Tidal Heating of Stellar Clusters in Fuzzy Dark Matter Halos
Yiheng Liu, Xinyu Li

TL;DR
This paper investigates how tidal heating affects stellar clusters in fuzzy dark matter halos, emphasizing the importance of halo structure and environment in constraining dark matter properties.
Contribution
It presents simulations across a wide mass range showing tidal heating as a key mechanism when the de Broglie wavelength exceeds cluster size, refining previous bounds.
Findings
Tidal heating dominates in low-mass FDM halos with large de Broglie wavelengths.
Reduced soliton mass and halo stripping can suppress stellar heating.

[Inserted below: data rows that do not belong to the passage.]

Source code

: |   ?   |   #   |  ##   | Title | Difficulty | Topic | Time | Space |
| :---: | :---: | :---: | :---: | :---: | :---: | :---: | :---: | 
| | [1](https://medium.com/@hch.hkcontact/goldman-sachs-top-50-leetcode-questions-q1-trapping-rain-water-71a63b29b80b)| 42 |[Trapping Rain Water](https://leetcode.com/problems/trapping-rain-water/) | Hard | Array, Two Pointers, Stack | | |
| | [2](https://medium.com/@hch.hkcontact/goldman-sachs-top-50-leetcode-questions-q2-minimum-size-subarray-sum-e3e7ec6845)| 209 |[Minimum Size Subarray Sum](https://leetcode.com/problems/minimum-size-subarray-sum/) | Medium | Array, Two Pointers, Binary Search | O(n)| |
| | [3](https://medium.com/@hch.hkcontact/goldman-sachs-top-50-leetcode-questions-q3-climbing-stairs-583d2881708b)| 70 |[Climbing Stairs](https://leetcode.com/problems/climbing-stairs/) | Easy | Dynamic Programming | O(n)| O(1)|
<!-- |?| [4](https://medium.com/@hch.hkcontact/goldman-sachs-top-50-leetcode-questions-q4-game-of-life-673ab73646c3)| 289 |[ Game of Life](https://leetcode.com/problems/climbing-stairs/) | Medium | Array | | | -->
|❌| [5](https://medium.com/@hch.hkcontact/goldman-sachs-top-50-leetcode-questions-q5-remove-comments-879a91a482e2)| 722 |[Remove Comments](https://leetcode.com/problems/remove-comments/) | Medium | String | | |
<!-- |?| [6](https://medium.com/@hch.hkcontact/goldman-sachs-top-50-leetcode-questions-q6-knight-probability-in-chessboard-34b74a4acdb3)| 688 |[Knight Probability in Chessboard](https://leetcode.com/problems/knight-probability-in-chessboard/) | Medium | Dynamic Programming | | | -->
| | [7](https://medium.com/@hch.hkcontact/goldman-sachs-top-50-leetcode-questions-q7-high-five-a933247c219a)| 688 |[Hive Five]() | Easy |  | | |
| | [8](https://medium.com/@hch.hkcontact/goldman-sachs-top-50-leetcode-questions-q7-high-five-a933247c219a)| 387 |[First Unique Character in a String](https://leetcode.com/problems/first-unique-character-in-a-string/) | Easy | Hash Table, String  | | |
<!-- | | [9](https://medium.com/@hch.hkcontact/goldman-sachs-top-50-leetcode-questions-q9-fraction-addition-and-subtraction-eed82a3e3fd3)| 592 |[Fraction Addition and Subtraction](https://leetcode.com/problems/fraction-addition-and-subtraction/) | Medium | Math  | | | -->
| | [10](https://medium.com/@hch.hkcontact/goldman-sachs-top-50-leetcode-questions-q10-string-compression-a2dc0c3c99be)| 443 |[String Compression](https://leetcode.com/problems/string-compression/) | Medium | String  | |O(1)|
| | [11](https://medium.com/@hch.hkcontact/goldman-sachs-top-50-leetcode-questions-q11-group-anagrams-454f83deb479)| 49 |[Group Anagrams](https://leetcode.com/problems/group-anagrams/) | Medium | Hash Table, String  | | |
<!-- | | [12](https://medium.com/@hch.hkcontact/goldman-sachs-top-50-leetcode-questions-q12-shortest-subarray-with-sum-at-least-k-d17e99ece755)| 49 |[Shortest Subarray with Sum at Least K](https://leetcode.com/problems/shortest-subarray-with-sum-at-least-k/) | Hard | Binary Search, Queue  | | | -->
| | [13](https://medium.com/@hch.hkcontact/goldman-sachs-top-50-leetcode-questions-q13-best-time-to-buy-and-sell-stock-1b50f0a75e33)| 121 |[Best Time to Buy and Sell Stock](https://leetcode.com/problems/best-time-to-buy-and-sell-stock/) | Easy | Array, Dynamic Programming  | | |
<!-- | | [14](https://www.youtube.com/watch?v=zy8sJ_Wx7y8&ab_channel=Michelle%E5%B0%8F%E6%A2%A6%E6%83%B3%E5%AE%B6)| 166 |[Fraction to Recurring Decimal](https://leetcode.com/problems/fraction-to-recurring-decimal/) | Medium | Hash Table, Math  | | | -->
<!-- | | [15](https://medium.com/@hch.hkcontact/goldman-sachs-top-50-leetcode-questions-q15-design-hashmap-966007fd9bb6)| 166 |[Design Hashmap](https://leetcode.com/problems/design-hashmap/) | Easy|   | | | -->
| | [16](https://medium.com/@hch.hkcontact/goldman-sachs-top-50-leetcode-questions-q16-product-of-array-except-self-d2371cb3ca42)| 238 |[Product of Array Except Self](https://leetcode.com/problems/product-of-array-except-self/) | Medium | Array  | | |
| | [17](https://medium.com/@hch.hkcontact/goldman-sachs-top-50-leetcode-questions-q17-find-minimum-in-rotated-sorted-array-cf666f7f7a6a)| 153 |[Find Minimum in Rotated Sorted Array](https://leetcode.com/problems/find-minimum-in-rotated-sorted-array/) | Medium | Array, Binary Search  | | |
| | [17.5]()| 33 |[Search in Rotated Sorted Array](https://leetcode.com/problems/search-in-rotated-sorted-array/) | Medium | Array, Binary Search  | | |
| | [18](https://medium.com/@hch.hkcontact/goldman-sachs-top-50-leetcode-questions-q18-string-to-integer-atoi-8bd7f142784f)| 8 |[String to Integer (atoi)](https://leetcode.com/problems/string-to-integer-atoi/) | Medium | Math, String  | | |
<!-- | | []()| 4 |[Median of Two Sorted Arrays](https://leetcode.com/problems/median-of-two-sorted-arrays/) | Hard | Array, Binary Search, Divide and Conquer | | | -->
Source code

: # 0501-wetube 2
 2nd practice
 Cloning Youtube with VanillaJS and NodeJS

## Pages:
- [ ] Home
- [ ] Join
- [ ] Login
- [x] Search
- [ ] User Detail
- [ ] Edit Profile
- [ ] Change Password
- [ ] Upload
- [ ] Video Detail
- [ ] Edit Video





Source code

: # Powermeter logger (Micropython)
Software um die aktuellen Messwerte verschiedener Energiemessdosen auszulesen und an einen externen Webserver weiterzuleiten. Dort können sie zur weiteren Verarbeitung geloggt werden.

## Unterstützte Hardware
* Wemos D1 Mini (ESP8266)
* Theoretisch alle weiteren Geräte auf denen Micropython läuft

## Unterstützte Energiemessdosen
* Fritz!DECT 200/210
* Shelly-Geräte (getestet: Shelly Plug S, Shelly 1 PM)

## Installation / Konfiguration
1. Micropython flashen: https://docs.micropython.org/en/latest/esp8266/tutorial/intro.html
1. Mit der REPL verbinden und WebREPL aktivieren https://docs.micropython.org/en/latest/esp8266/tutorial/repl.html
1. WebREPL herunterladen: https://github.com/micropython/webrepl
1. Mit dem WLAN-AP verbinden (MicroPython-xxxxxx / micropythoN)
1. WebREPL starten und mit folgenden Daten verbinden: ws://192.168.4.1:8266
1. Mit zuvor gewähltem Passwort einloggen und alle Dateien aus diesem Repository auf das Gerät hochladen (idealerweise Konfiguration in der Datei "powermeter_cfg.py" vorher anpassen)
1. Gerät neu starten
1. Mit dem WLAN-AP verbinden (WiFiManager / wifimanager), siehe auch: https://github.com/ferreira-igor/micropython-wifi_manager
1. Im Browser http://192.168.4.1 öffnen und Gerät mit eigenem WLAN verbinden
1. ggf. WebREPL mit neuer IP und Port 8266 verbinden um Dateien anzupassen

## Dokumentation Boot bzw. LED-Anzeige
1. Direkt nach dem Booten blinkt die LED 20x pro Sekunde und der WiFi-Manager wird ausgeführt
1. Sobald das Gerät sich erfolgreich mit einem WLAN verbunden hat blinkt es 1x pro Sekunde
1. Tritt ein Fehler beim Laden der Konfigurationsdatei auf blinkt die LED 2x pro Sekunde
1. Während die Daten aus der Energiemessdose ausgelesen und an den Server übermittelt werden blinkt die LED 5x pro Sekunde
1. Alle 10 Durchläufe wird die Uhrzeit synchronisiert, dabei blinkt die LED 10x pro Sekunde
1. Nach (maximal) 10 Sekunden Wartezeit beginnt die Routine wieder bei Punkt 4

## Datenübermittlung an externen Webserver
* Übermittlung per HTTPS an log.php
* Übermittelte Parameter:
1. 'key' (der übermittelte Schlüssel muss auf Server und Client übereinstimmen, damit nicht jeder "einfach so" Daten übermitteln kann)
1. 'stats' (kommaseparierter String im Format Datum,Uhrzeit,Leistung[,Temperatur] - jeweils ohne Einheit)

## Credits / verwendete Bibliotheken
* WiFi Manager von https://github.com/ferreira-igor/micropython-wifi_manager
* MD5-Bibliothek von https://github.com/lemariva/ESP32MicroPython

Halo structure and environment are crucial for FDM mass constraints.
Abstract
Ultra-faint dwarf galaxies serve as powerful testing grounds for wave dark matter models through dynamical stellar heating. Previous simulation-based work derived a lower bound on the fuzzy dark matter particle mass using a diffusion approximation valid only when the de Broglie wavelength is much smaller than the galaxy's half-light radius. We simulate the dynamical evolution of stellar clusters in FDM halos across a wide mass range and find that for sufficiently low masses, where the de Broglie wavelength is much larger than the cluster size, tidal heating is the main mechanism. We also find that a reduced soliton mass and tidally stripped halo can suppress the heating. We demonstrate that in order to constrain FDM mass from cluster heating, the structure and environment of the FDM halo must be carefully considered.